Qu'est-ce que t'en penses ?
Question anodine n'est-ce pas ? Et pourtant pour la Schtroumpfette cette petite phrase s'apparente à une arme de destruction massive (non non je n'exagère pas). A peine son interlocuteur lui a-t-il posé cette question que la Schtroumpfette se retrouve contaminée par un certain virus appelé le virus du mondieuqu'est-cequejevaisdire. Ses symptomes sont les suivants : la patiente (la Schtroumpfette vire à l'écarlate prend un délicat teint rosé, semble rétrécir instantanément par un superbe mouvement de je-rentre-ma-tête-dans-les-épaules-et-je-me-recroqueville-au-maximum-sur-moi-même dans une vaine tentative pour disparaître avant de se mettre à bredouiller un vague galimatia ou de se retrouver brutalement aphone.
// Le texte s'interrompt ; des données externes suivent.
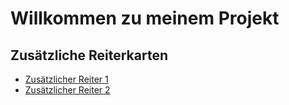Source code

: # Willkommen zu meinem Projekt

## Zusätzliche Reiterkarten

- [Zusätzlicher Reiter 1](additional_tab.md)
- [Zusätzlicher Reiter 2](another_tab.md)


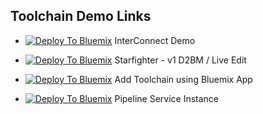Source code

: ## Toolchain Demo Links
* [![Deploy To Bluemix](https://bluemix.net/deploy/button.png)](https://daily-console.stage1.ng.bluemix.net/devops/setup/deploy/?repository=https%3A//github.com/oneibmcloud/toolchain-demo.git) InterConnect Demo

* [![Deploy To Bluemix](https://bluemix.net/deploy/button.png)](https://daily-console.stage1.ng.bluemix.net/devops/setup/deploy/?repository=https%3A//github.com/skaegi/starfighter) Starfighter - v1 D2BM / Live Edit

* [![Deploy To Bluemix](https://bluemix.net/deploy/button.png)](https://daily-console.stage1.ng.bluemix.net/devops/setup/deploy?application_guid=eb1090f3-0b82-460c-91e7-5818eab0c06e&zip_location=https%3A%2F%2Fdaily-console.stage1.ng.bluemix.net%2Frest%2Ftemplates%2Fnodejswebstarter%2Fdownload%2Fstarter-code%2Fmanifest%2Fapplications%253A%250A-%2Bpath%253A%2B.%250A%2B%2Bmemory%253A%2B512M%250A%2B%2Binstances%253A%2B1%250A%2B%2Bdomain%253A%2Bstage1.mybluemix.net%250A%2B%2Bname%253A%2B0804SampleApp2%250A%2B%2Bhost%253A%2B0804SampleApp2%250A%2B%2Bdisk_quota%253A%2B1024M%250A%2B%2Bservices%253A%250A%2B%2B-%2B0504SampleApp1-MonitoringAndAnalytics%250A%2B%2B-%2B0804SampleApp2-DataCache%250A) Add Toolchain using Bluemix App

* [![Deploy To Bluemix](https://bluemix.net/deploy/button.png)](https://daily-console.stage1.ng.bluemix.net/devops/setup/deploy?repository=https://github.com/bogg/toolchain-demo.git&branch=pipeline2) Pipeline Service Instance
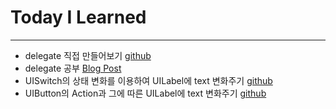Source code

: # Today I Learned

---

- delegate 직접 만들어보기 [github](https://github.com/VincentGeranium/Swift-Study/tree/master/2019-04-08-delegate-study)
- delegate 공부 [Blog Post](https://vincentgeranium.github.io/2019/04/08/delegate-study.html) 
- UISwitch의 상태 변화를 이용하여 UILabel에 text 변화주기 [github](https://github.com/VincentGeranium/Swift-Study/tree/master/2019-04-08-UISwitch-Study)
- UIButton의 Action과 그에 따른 UILabel에 text 변화주기 [github](https://github.com/VincentGeranium/Swift-Study/tree/master/2019-04-08-Button-Study)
Non pas que la Schtroumpfette n'ait aucun avis, elle se fait une opinion comme tous les Schtoumpfs êtres humains normalement pourvus en neurones mais elle a une angoisse folle de dire quelque chose qui serait mal interprété, critiqué ou de sortir une bourde monumentale. Si en plus elle a plusieurs personne qui attendent sa réponse la terreur de ne pas réussir à donner une réponse qui satisfera tout le monde va lui couper le sifflet et lui donner le vertige. Vous comprendrez que la Schtroumpfette est paralysée devant le regard des autres. Donner son opinion sans froisser personne lui semble être un parcours du combattant et elle s'en sortira la plupart du temps en détournant la conversation ou en retournant la question à quelqu'un d'autre à l'aide d'un "je sais pas encore et toi t'en penses quoi, dis ?". Quitte à approuver quelque chose avec lequel elle n'est pas d'accord. En effet pour la Schtroumpfette les conflits c'est le MAL !! Et donner un avis contraire à celui d'une autre personne peut entraîner des critiques voire même une discussion un peu vive ou un débat (sauve qui peut !!!). Elle se contentera donc de se ranger à l'avis de son interlocuteur car par un mystère non encore élucidé à ce jour la Schtroumpfette souhaite avant tout dire à l'autre ce qu'il veut entendre.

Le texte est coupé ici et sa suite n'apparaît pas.